═══ Data extracts
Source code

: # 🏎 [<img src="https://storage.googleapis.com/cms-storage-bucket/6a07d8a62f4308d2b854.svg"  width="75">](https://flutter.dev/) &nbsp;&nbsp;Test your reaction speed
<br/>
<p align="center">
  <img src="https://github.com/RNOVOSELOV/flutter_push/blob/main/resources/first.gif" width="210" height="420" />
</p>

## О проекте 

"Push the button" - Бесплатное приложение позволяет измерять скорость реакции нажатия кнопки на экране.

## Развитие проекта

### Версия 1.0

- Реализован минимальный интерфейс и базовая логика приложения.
══════
Assignment: Return all of the entries exactly as they were supplied.

Written answer:
Source code

: # 🏎 [<img src="https://storage.googleapis.com/cms-storage-bucket/6a07d8a62f4308d2b854.svg"  width="75">](https://flutter.dev/) &nbsp;&nbsp;Test your reaction speed
<br/>
<p align="center">
  <img src="https://github.com/RNOVOSELOV/flutter_push/blob/main/resources/first.gif" width="210" height="420" />
</p>

## О проекте 

"Push the button" - Бесплатное приложение позволяет измерять скорость реакции нажатия кнопки на экране.

## Развитие проекта

### Версия 1.0

- Реализован минимальный интерфейс и базовая логика приложения.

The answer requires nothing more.